As Ziva and En walked together hand in hand, the
Dragon Queen
flashed a message to say that Newman was secure in the Golden Gate cells and that Harris had been handed over. He’d be on the k-cast news soon. He’d be asked for interviews, his life story. He’d have his five minutes of fame. He’d bubble back one more time when they sentenced him and then he’d vanish. If you had any sense, Ziva thought, you took your flash of glory and rode it for what you could and then quietly sank, content to have your obscurity back and pleased to have ridden the dragon, if only for a moment. There was nothing more pathetic than a low-talent loser who’d had their moment of lucky fortune, their flash of notoriety, and couldn’t let it go. So many did that.

‘You know,’ said Enaya, who’d obviously caught her train of thought, ‘there are rehab clinics on Wicca’s World for those fifteen-minute wonders. Places to help you adjust to being normal again, to being not very interesting, to being not noticed. Special clinics for letting go. Next to them, they have clinics for people who haven’t ever had their flash of fame but who can’t let the idea of it go. They have speakers in those clinics who come from the first clinics, former fleeting k-cast faces telling suicidally attention-hungry wannabes what it was like to make it for a moment and then be forgotten again and how they were better off where they were; and yet in those talks they all get their fix of what they so desperately need. It’s attention, that’s all.’ There was a bite behind the words.

Ziva tugged on Enaya’s hand, spinning her round. ‘Stop.’

‘What?’

‘Nothing. I just want to look at you. I could never stop looking at you.’ Enaya stood still and Ziva drank her in. En was nearly a foot taller than Ziva, her long dark face framed by luscious black hair that shone all the way down to her waist. She had a perfect nose and huge dark brown eyes and a smile, when she let it out, that broke sorrow with hope. She wore a high-collared dress tonight, in embroidered white silk that flowed all the way down her to the ground and with a cream Roman chasuble over the top. There were designs woven in to the fabric of the chasuble, characters in old Arabic that Ziva couldn’t read. She took the chasuble in her hands. ‘This one’s new. What do the words say?’

‘Family. Honour. Loyalty. Friendship.’ En was blushing now.

‘You’ve always been too damn tall to kiss properly.’ Ziva had something in her eye again. She blinked it away. ‘I’ve missed you,’ she said.
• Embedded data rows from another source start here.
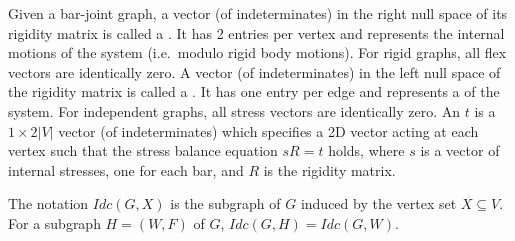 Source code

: Given a bar-joint graph, a vector (of indeterminates) in the right
null space of its rigidity matrix is called a . It
has 2 entries per vertex and represents the internal motions of the
system (i.e.\ modulo rigid body motions). For rigid graphs, all flex
vectors are identically zero.
%
A vector (of indeterminates) in the left null space of the rigidity
matrix is called a . It has one entry per edge and
represents a  of the system. For independent graphs,
all stress vectors are identically zero.
%
An  $t$ is a $1\times 2|V|$ vector  (of
indeterminates) which specifies a 2D vector acting at each vertex such
that the stress balance equation $sR = t$ holds, where $s$ is a vector
of internal stresses, one for each bar, and $R$ is the rigidity
matrix.

The notation $Idc(G,X)$ is the subgraph of $G$ induced by the vertex set
$X\subseteq V$. For a subgraph $H=(W,F)$ of $G$, $Idc(G,H)=Idc(G,W)$.












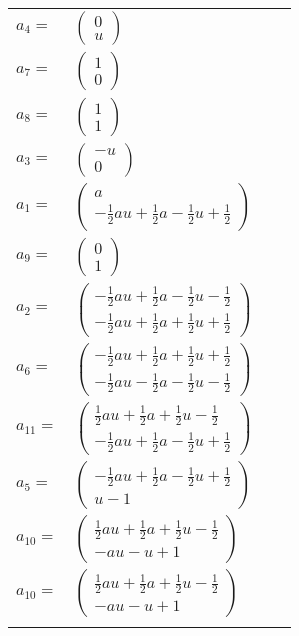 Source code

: \documentclass[1p]{elsarticle_modified}
\theoremstyle{definition}
\begin{document}
\begin{tabular}{m{7pt} m{180pt} m{7pt} m{180pt} }
\flushright $a_{4}=$&$\begin{pmatrix}0\\u\end{pmatrix}$ \\
\flushright $a_{7}=$&$\begin{pmatrix}1\\0\end{pmatrix}$ \\
\flushright $a_{8}=$&$\begin{pmatrix}1\\1\end{pmatrix}$ \\
\flushright $a_{3}=$&$\begin{pmatrix}- u\\0\end{pmatrix}$ \\
\flushright $a_{1}=$&$\begin{pmatrix}a\\-\frac{1}{2} a u+\frac{1}{2} a-\frac{1}{2} u+\frac{1}{2}\end{pmatrix}$ \\
\flushright $a_{9}=$&$\begin{pmatrix}0\\1\end{pmatrix}$ \\
\flushright $a_{2}=$&$\begin{pmatrix}-\frac{1}{2} a u+\frac{1}{2} a-\frac{1}{2} u-\frac{1}{2}\\-\frac{1}{2} a u+\frac{1}{2} a+\frac{1}{2} u+\frac{1}{2}\end{pmatrix}$ \\
\flushright $a_{6}=$&$\begin{pmatrix}-\frac{1}{2} a u+\frac{1}{2} a+\frac{1}{2} u+\frac{1}{2}\\-\frac{1}{2} a u-\frac{1}{2} a-\frac{1}{2} u-\frac{1}{2}\end{pmatrix}$ \\
\flushright $a_{11}=$&$\begin{pmatrix}\frac{1}{2} a u+\frac{1}{2} a+\frac{1}{2} u-\frac{1}{2}\\-\frac{1}{2} a u+\frac{1}{2} a-\frac{1}{2} u+\frac{1}{2}\end{pmatrix}$ \\
\flushright $a_{5}=$&$\begin{pmatrix}-\frac{1}{2} a u+\frac{1}{2} a-\frac{1}{2} u+\frac{1}{2}\\u-1\end{pmatrix}$ \\
\flushright $a_{10}=$&$\begin{pmatrix}\frac{1}{2} a u+\frac{1}{2} a+\frac{1}{2} u-\frac{1}{2}\\- a u- u+1\end{pmatrix}$\\ \flushright $a_{10}=$&$\begin{pmatrix}\frac{1}{2} a u+\frac{1}{2} a+\frac{1}{2} u-\frac{1}{2}\\- a u- u+1\end{pmatrix}$\\&\end{tabular}
\end{document}
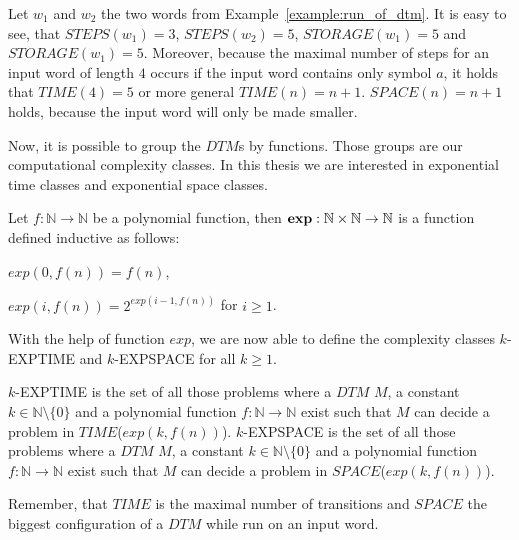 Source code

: \begin{example}
    \label{example:time_and_space}
    Let $w_1$ and $w_2$ the two words from Example~\ref{example:run_of_dtm}. It is easy to see, that $\mathit{STEPS}
    (w_1) = 3$, $\mathit{STEPS}(w_2) = 5$, $\mathit{STORAGE}(w_1) = 5$ and $\mathit{STORAGE}(w_1) = 5$. Moreover,
    because the maximal number of steps for an input word of length $4$ occurs if the input word contains only symbol
    $a$, it holds that $\mathit{TIME}(4) = 5$ or more general $\mathit{TIME}(n) = n + 1$. $\mathit{SPACE}(n) = n + 1$
    holds, because the input word will only be made smaller.
\end{example}

Now, it is possible to group the $\mathit{DTM}$s by functions. Those groups are our computational complexity classes.
In this thesis we are interested in exponential time classes and exponential space classes.

\begin{definition}
    Let $f: \mathbb{N} \rightarrow \mathbb{N}$ be a polynomial function, then $\emph{exp}: \mathbb{N} \times \mathbb{N}
    \rightarrow \mathbb{N}$ is a function defined inductive as follows:
    \begin{compactitem}
        \item $exp(0, f(n)) = f(n)$,
        \item $exp(i, f(n)) = 2^{exp(i - 1, f(n))}$ for $i \geq 1$.
    \end{compactitem}
\end{definition}

With the help of function $exp$, we are now able to define the complexity classes $k$-EXPTIME and $k$-EXPSPACE for
all $k \geq 1$.

\begin{definition}
    $k$-EXPTIME is the set of all those problems where a $\mathit{DTM}$ $M$, a constant $k \in \mathbb{N}
    \setminus\{0\}$ and a polynomial function $f: \mathbb{N} \rightarrow \mathbb{N}$ exist such that
    $M$ can decide a problem in $\mathit{TIME}$($exp(k, f(n))$).
    $k$-EXPSPACE is the set of all those problems where a $\mathit{DTM}$ $M$, a constant $k \in \mathbb{N}
    \setminus\{0\}$ and a polynomial function $f: \mathbb{N} \rightarrow \mathbb{N}$ exist such that
    $M$ can decide a problem in $\mathit{SPACE}$($exp(k, f(n))$).
\end{definition}

Remember, that $\mathit{TIME}$ is the maximal number of transitions and $\mathit{SPACE}$ the biggest configuration of a
$\mathit{DTM}$ while run on an input word.

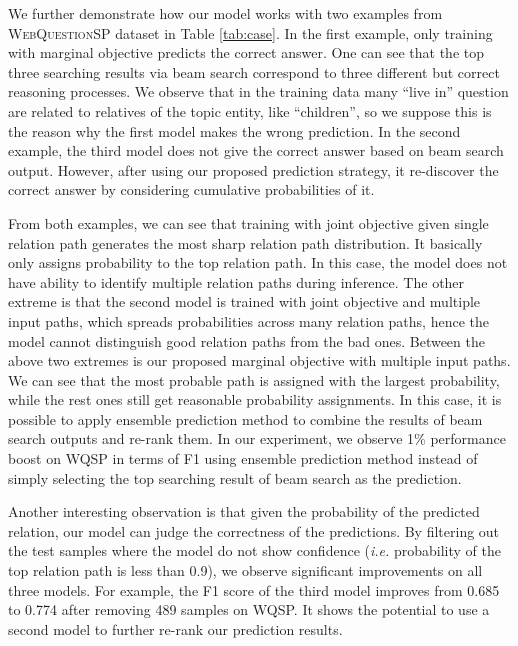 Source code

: 
We further demonstrate how our model works with two examples from \textsc{WebQuestionSP} dataset in Table \ref{tab:case}. In the first example, only training with marginal objective predicts the correct answer. One can see that the top three searching results via beam search correspond to three different but correct reasoning processes. We observe that in the training data many ``live in'' question are related to relatives of the topic entity, like ``children'', so we suppose this is the reason why the first model makes the wrong prediction. In the second example, the third model does not give the correct answer based on beam search output. However, after using our proposed prediction strategy, it re-discover the correct answer by considering cumulative probabilities of it.

From both examples, we can see that training with joint objective given single relation path generates the most sharp relation path distribution. It basically only assigns probability to the top relation path. In this case, the model does not have ability to identify multiple relation paths during inference. The other extreme is that the second model is trained with joint objective and multiple input paths, which spreads probabilities across many relation paths, hence the model cannot distinguish good relation paths from the bad ones. Between the above two extremes is our proposed marginal objective with multiple input paths. We can see that the most probable path is assigned with the largest probability, while the rest ones still get reasonable probability assignments. In this case, it is possible to apply ensemble prediction method to combine the results of beam search outputs and re-rank them. In our experiment, we observe 1\% performance boost on WQSP in terms of F1 using ensemble prediction method instead of simply selecting the top searching result of beam search as the prediction.

Another interesting observation is that given the probability of the predicted relation, our model can judge the correctness of the predictions. By filtering out the test samples where the model do not show confidence (\emph{i.e.} probability of the top relation path is less than 0.9), we observe significant improvements on all three models. For example, the F1 score of the third model improves from 0.685 to 0.774 after removing 489 samples on WQSP. It shows the potential to use a second model to further re-rank our prediction results.

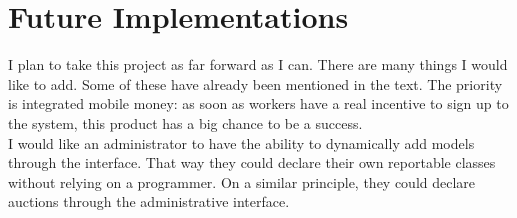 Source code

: \section{Future Implementations}
I plan to take this project as far forward as I can. There are many things I would like to add. Some of these have already been mentioned in the text. The priority is integrated mobile money: as soon as workers have a real incentive to sign up to the system, this product has a big chance to be a success. \\

I would like an administrator to have the ability to dynamically add models through the interface. That way they could declare their own reportable classes without relying on a programmer. On a similar principle, they could declare auctions through the administrative interface.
Enaya led her on to a quiet place on the edge of the rim – the Sungrazer, a name which made Ziva groan because it was obviously named after the quadruple platinum Jjagged Bbanner recording – now hundred-year-old background muzak that everyone and his dog across the Federation must surely be sick of hearing by now; but En took her hand and pulled her in anyway. She tugged Ziva through a sprawl of discreet tables, each tucked away in its own nook. Plants and shrubs broke up the space, providing the illusion of a pleasant evening garden on the surface of some balmy world. The outside wall of the rim was transparent and through it Ziva could see out into space, to the stars, to the vast curve of New California a few hundred miles below. The sun was somewhere on the other side of the station and most of the planet below was in daylight. Now and then bright lights flared as ships moved in and out of lower orbits.